-- Entries provided follows --

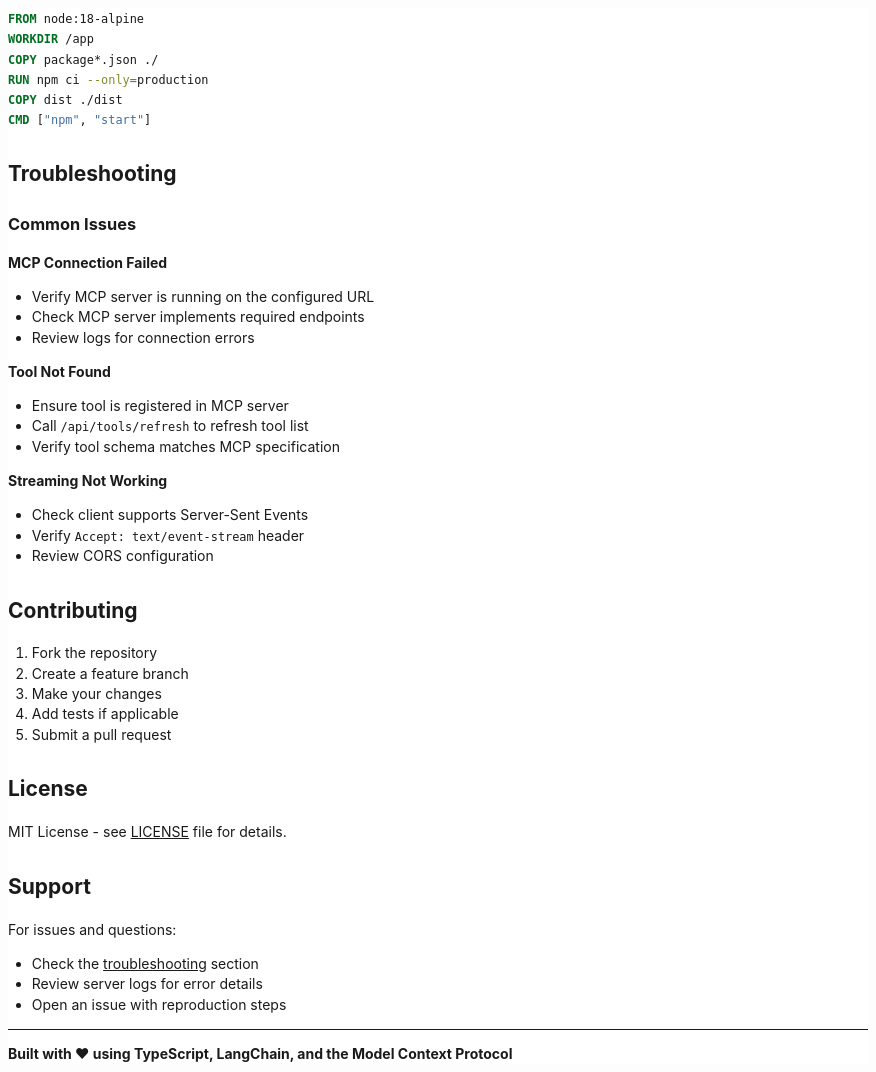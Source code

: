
 ```dockerfile
FROM node:18-alpine
WORKDIR /app
COPY package*.json ./
RUN npm ci --only=production
COPY dist ./dist
CMD ["npm", "start"]
```

## Troubleshooting

### Common Issues

**MCP Connection Failed**
- Verify MCP server is running on the configured URL
- Check MCP server implements required endpoints
- Review logs for connection errors

**Tool Not Found**
- Ensure tool is registered in MCP server
- Call `/api/tools/refresh` to refresh tool list
- Verify tool schema matches MCP specification

**Streaming Not Working**
- Check client supports Server-Sent Events
- Verify `Accept: text/event-stream` header
- Review CORS configuration

## Contributing

1. Fork the repository
2. Create a feature branch
3. Make your changes
4. Add tests if applicable
5. Submit a pull request

## License

MIT License - see [LICENSE](LICENSE) file for details.

## Support

For issues and questions:
- Check the [troubleshooting](#troubleshooting) section
- Review server logs for error details  
- Open an issue with reproduction steps

---

**Built with ❤️ using TypeScript, LangChain, and the Model Context Protocol**
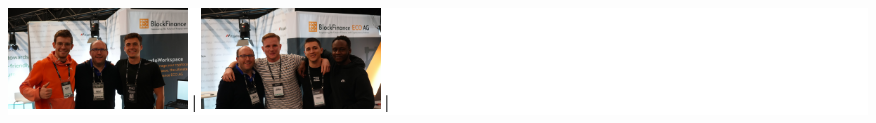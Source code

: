 <img width="180" alt="image" src="./images/Event/06/DSC00809-1920x1080.jpg"> |
<img width="180" alt="image" src="./images/Event/06/DSC00848-1920x1080.jpg"> |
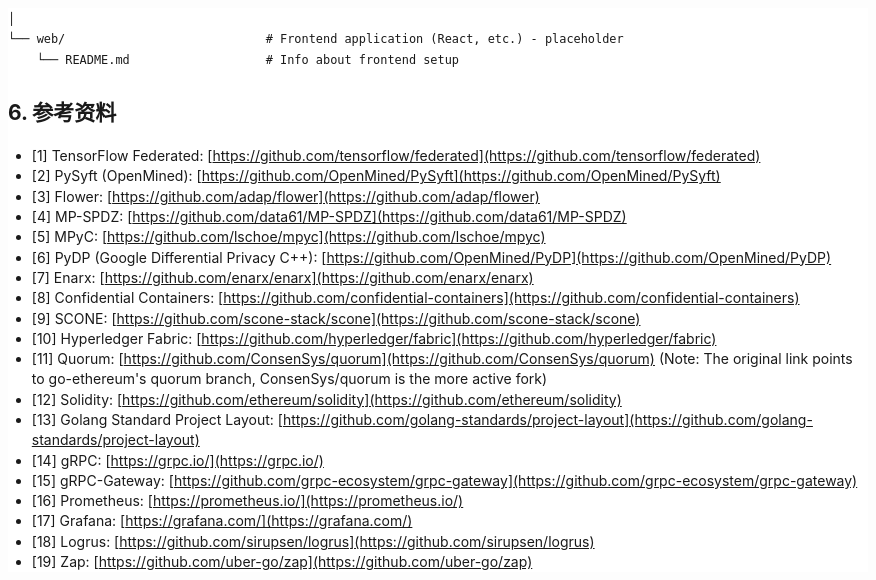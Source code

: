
 ```
│
└── web/                            # Frontend application (React, etc.) - placeholder
    └── README.md                   # Info about frontend setup

```

## 6\. 参考资料

  * [1] TensorFlow Federated: [https://github.com/tensorflow/federated](https://github.com/tensorflow/federated)
  * [2] PySyft (OpenMined): [https://github.com/OpenMined/PySyft](https://github.com/OpenMined/PySyft)
  * [3] Flower: [https://github.com/adap/flower](https://github.com/adap/flower)
  * [4] MP-SPDZ: [https://github.com/data61/MP-SPDZ](https://github.com/data61/MP-SPDZ)
  * [5] MPyC: [https://github.com/lschoe/mpyc](https://github.com/lschoe/mpyc)
  * [6] PyDP (Google Differential Privacy C++): [https://github.com/OpenMined/PyDP](https://github.com/OpenMined/PyDP)
  * [7] Enarx: [https://github.com/enarx/enarx](https://github.com/enarx/enarx)
  * [8] Confidential Containers: [https://github.com/confidential-containers](https://github.com/confidential-containers)
  * [9] SCONE: [https://github.com/scone-stack/scone](https://github.com/scone-stack/scone)
  * [10] Hyperledger Fabric: [https://github.com/hyperledger/fabric](https://github.com/hyperledger/fabric)
  * [11] Quorum: [https://github.com/ConsenSys/quorum](https://github.com/ConsenSys/quorum) (Note: The original link points to go-ethereum's quorum branch, ConsenSys/quorum is the more active fork)
  * [12] Solidity: [https://github.com/ethereum/solidity](https://github.com/ethereum/solidity)
  * [13] Golang Standard Project Layout: [https://github.com/golang-standards/project-layout](https://github.com/golang-standards/project-layout)
  * [14] gRPC: [https://grpc.io/](https://grpc.io/)
  * [15] gRPC-Gateway: [https://github.com/grpc-ecosystem/grpc-gateway](https://github.com/grpc-ecosystem/grpc-gateway)
  * [16] Prometheus: [https://prometheus.io/](https://prometheus.io/)
  * [17] Grafana: [https://grafana.com/](https://grafana.com/)
  * [18] Logrus: [https://github.com/sirupsen/logrus](https://github.com/sirupsen/logrus)
  * [19] Zap: [https://github.com/uber-go/zap](https://github.com/uber-go/zap)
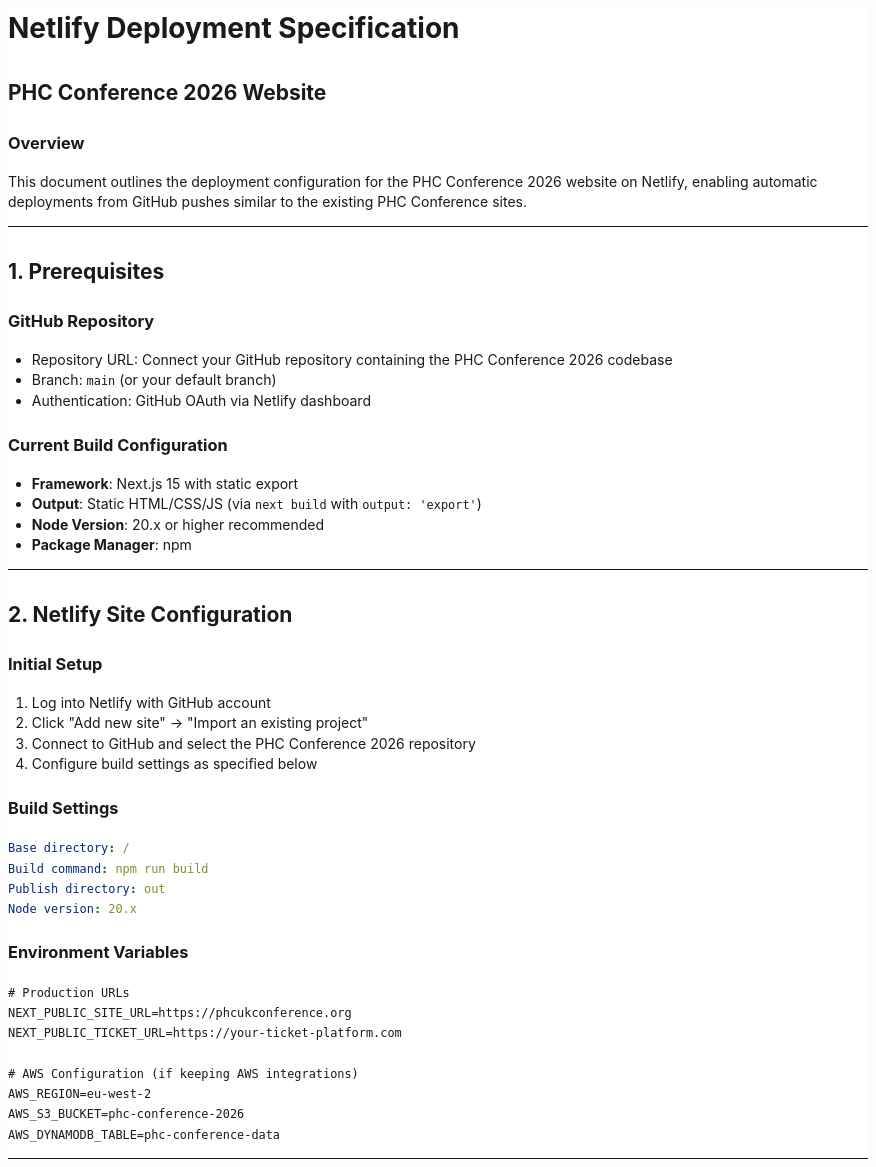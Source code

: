 # Netlify Deployment Specification
## PHC Conference 2026 Website

### Overview
This document outlines the deployment configuration for the PHC Conference 2026 website on Netlify, enabling automatic deployments from GitHub pushes similar to the existing PHC Conference sites.

---

## 1. Prerequisites

### GitHub Repository
- Repository URL: Connect your GitHub repository containing the PHC Conference 2026 codebase
- Branch: `main` (or your default branch)
- Authentication: GitHub OAuth via Netlify dashboard

### Current Build Configuration
- **Framework**: Next.js 15 with static export
- **Output**: Static HTML/CSS/JS (via `next build` with `output: 'export'`)
- **Node Version**: 20.x or higher recommended
- **Package Manager**: npm

---

## 2. Netlify Site Configuration

### Initial Setup
1. Log into Netlify with GitHub account
2. Click "Add new site" → "Import an existing project"
3. Connect to GitHub and select the PHC Conference 2026 repository
4. Configure build settings as specified below

### Build Settings
```yaml
Base directory: /
Build command: npm run build
Publish directory: out
Node version: 20.x
```

### Environment Variables
```env
# Production URLs
NEXT_PUBLIC_SITE_URL=https://phcukconference.org
NEXT_PUBLIC_TICKET_URL=https://your-ticket-platform.com

# AWS Configuration (if keeping AWS integrations)
AWS_REGION=eu-west-2
AWS_S3_BUCKET=phc-conference-2026
AWS_DYNAMODB_TABLE=phc-conference-data
```

---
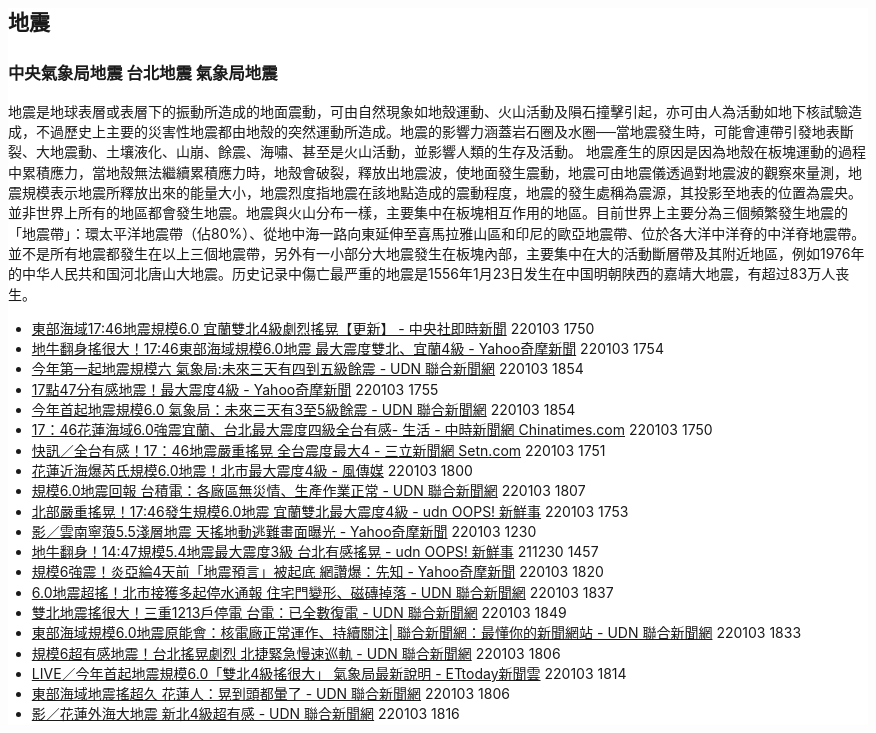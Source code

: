 ## 地震

### 中央氣象局地震 台北地震 氣象局地震

地震是地球表層或表層下的振動所造成的地面震動，可由自然現象如地殼運動、火山活動及隕石撞擊引起，亦可由人為活動如地下核試驗造成，不過歷史上主要的災害性地震都由地殼的突然運動所造成。地震的影響力涵蓋岩石圈及水圈──當地震發生時，可能會連帶引發地表斷裂、大地震動、土壤液化、山崩、餘震、海嘯、甚至是火山活動，並影響人類的生存及活動。
地震產生的原因是因為地殼在板塊運動的過程中累積應力，當地殼無法繼續累積應力時，地殼會破裂，釋放出地震波，使地面發生震動，地震可由地震儀透過對地震波的觀察來量測，地震規模表示地震所釋放出來的能量大小，地震烈度指地震在該地點造成的震動程度，地震的發生處稱為震源，其投影至地表的位置為震央。
並非世界上所有的地區都會發生地震。地震與火山分布一樣，主要集中在板塊相互作用的地區。目前世界上主要分為三個頻繁發生地震的「地震帶」：環太平洋地震帶（佔80%）、從地中海一路向東延伸至喜馬拉雅山區和印尼的歐亞地震帶、位於各大洋中洋脊的中洋脊地震帶。並不是所有地震都發生在以上三個地震帶，另外有一小部分大地震發生在板塊內部，主要集中在大的活動斷層帶及其附近地區，例如1976年的中华人民共和国河北唐山大地震。历史记录中傷亡最严重的地震是1556年1月23日发生在中国明朝陕西的嘉靖大地震，有超过83万人丧生。
- [東部海域17:46地震規模6.0 宜蘭雙北4級劇烈搖晃【更新】 - 中央社即時新聞](https://www.cna.com.tw/news/firstnews/202201035008.aspx "東部海域17:46地震規模6.0 宜蘭雙北4級劇烈搖晃【更新】 - 中央社即時新聞") 220103 1750
- [地牛翻身搖很大！17:46東部海域規模6.0地震 最大震度雙北、宜蘭4級 - Yahoo奇摩新聞](https://tw.news.yahoo.com/%E5%9C%B0%E7%89%9B%E7%BF%BB%E8%BA%AB%EF%BC%81-1746-%E6%9D%B1%E9%83%A8%E6%B5%B7%E5%9F%9F%E5%9C%B0%E9%9C%87-%E5%8F%B0%E5%8C%97%E6%90%96%E5%BE%88%E5%A4%A7-094927496.html "地牛翻身搖很大！17:46東部海域規模6.0地震 最大震度雙北、宜蘭4級 - Yahoo奇摩新聞") 220103 1754
- [今年第一起地震規模六 氣象局:未來三天有四到五級餘震 - UDN 聯合新聞網](https://udn.com/news/story/7266/6006655?from=udn-ch1_breaknews-1-cate9-news "今年第一起地震規模六 氣象局:未來三天有四到五級餘震 - UDN 聯合新聞網") 220103 1854
- [17點47分有感地震！最大震度4級 - Yahoo奇摩新聞](https://tw.news.yahoo.com/17%E9%BB%9E47%E5%88%86%E6%9C%89%E6%84%9F%E5%9C%B0%E9%9C%87-%E6%9C%80%E5%A4%A7%E9%9C%87%E5%BA%A64%E7%B4%9A-095543003.html "17點47分有感地震！最大震度4級 - Yahoo奇摩新聞") 220103 1755
- [今年首起地震規模6.0 氣象局：未來三天有3至5級餘震 - UDN 聯合新聞網](https://udn.com/news/story/7266/6006655?from=udn-ch1_breaknews-1-0-news "今年首起地震規模6.0 氣象局：未來三天有3至5級餘震 - UDN 聯合新聞網") 220103 1854
- [17：46花蓮海域6.0強震宜蘭、台北最大震度四級全台有感- 生活 - 中時新聞網 Chinatimes.com](https://www.chinatimes.com/realtimenews/20220103003549-260405 "17：46花蓮海域6.0強震宜蘭、台北最大震度四級全台有感- 生活 - 中時新聞網 Chinatimes.com") 220103 1750
- [快訊／全台有感！17：46地震嚴重搖晃 全台震度最大4 - 三立新聞網 Setn.com](https://www.setn.com/News.aspx?NewsID=1051931 "快訊／全台有感！17：46地震嚴重搖晃 全台震度最大4 - 三立新聞網 Setn.com") 220103 1751
- [花蓮近海爆芮氏規模6.0地震！北市最大震度4級 - 風傳媒](https://www.storm.mg/article/4131969 "花蓮近海爆芮氏規模6.0地震！北市最大震度4級 - 風傳媒") 220103 1800
- [規模6.0地震回報 台積電：各廠區無災情、生產作業正常 - UDN 聯合新聞網](https://udn.com/news/story/121855/6006582 "規模6.0地震回報 台積電：各廠區無災情、生產作業正常 - UDN 聯合新聞網") 220103 1807
- [北部嚴重搖晃！17:46發生規模6.0地震 宜蘭雙北最大震度4級 - udn OOPS! 新鮮事](https://udn.com/news/story/121855/6006520 "北部嚴重搖晃！17:46發生規模6.0地震 宜蘭雙北最大震度4級 - udn OOPS! 新鮮事") 220103 1753
- [影／雲南寧蒗5.5淺層地震 天搖地動逃難畫面曝光 - Yahoo奇摩新聞](https://tw.news.yahoo.com/%E5%BD%B1-%E9%9B%B2%E5%8D%97%E5%AF%A7%E8%92%975-5%E6%B7%BA%E5%B1%A4%E5%9C%B0%E9%9C%87-%E5%A4%A9%E6%90%96%E5%9C%B0%E5%8B%95%E9%80%83%E9%9B%A3%E7%95%AB%E9%9D%A2%E6%9B%9D%E5%85%89-043004248.html "影／雲南寧蒗5.5淺層地震 天搖地動逃難畫面曝光 - Yahoo奇摩新聞") 220103 1230
- [地牛翻身！14:47規模5.4地震最大震度3級 台北有感搖晃 - udn OOPS! 新鮮事](https://udn.com/news/story/7266/5998889 "地牛翻身！14:47規模5.4地震最大震度3級 台北有感搖晃 - udn OOPS! 新鮮事") 211230 1457
- [規模6強震！炎亞綸4天前「地震預言」被起底 網讚爆：先知 - Yahoo奇摩新聞](https://tw.news.yahoo.com/%E8%A6%8F%E6%A8%A16%E5%BC%B7%E9%9C%87-%E7%82%8E%E4%BA%9E%E7%B6%B84%E5%A4%A9%E5%89%8D-%E5%9C%B0%E9%9C%87%E9%A0%90%E8%A8%80-%E8%A2%AB%E8%B5%B7%E5%BA%95-%E7%B6%B2%E8%AE%9A%E7%88%86-102047949.html "規模6強震！炎亞綸4天前「地震預言」被起底 網讚爆：先知 - Yahoo奇摩新聞") 220103 1820
- [6.0地震超搖！北市接獲多起停水通報 住宅門變形、磁磚掉落 - UDN 聯合新聞網](https://udn.com/news/story/121855/6006638 "6.0地震超搖！北市接獲多起停水通報 住宅門變形、磁磚掉落 - UDN 聯合新聞網") 220103 1837
- [雙北地震搖很大！三重1213戶停電 台電：已全數復電 - UDN 聯合新聞網](https://udn.com/news/story/121855/6006647?from=udn-catebreaknews_ch2 "雙北地震搖很大！三重1213戶停電 台電：已全數復電 - UDN 聯合新聞網") 220103 1849
- [東部海域規模6.0地震原能會：核電廠正常運作、持續關注| 聯合新聞網：最懂你的新聞網站 - UDN 聯合新聞網](https://udn.com/news/story/121855/6006622?from=udn-catebreaknews_ch2 "東部海域規模6.0地震原能會：核電廠正常運作、持續關注| 聯合新聞網：最懂你的新聞網站 - UDN 聯合新聞網") 220103 1833
- [規模6超有感地震！台北搖晃劇烈 北捷緊急慢速巡軌 - UDN 聯合新聞網](https://udn.com/news/story/7266/6006569?from=udn-catebreaknews_ch2 "規模6超有感地震！台北搖晃劇烈 北捷緊急慢速巡軌 - UDN 聯合新聞網") 220103 1806
- [LIVE／今年首起地震規模6.0「雙北4級搖很大」 氣象局最新說明 - ETtoday新聞雲](https://www.ettoday.net/news/20220103/2160654.htm "LIVE／今年首起地震規模6.0「雙北4級搖很大」 氣象局最新說明 - ETtoday新聞雲") 220103 1814
- [東部海域地震搖超久 花蓮人：晃到頭都暈了 - UDN 聯合新聞網](https://udn.com/news/story/121855/6006575?from=udn-ch1_breaknews-1-cate9-news "東部海域地震搖超久 花蓮人：晃到頭都暈了 - UDN 聯合新聞網") 220103 1806
- [影／花蓮外海大地震 新北4級超有感 - UDN 聯合新聞網](https://udn.com/news/story/7323/6006596?from=udn-relatednews_ch2 "影／花蓮外海大地震 新北4級超有感 - UDN 聯合新聞網") 220103 1816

-- Entries provided concluded --

» **Your task**
Your task is to count the lines of the records that contain "gRPC". Answer with only that number.

» **Reply to the task**
2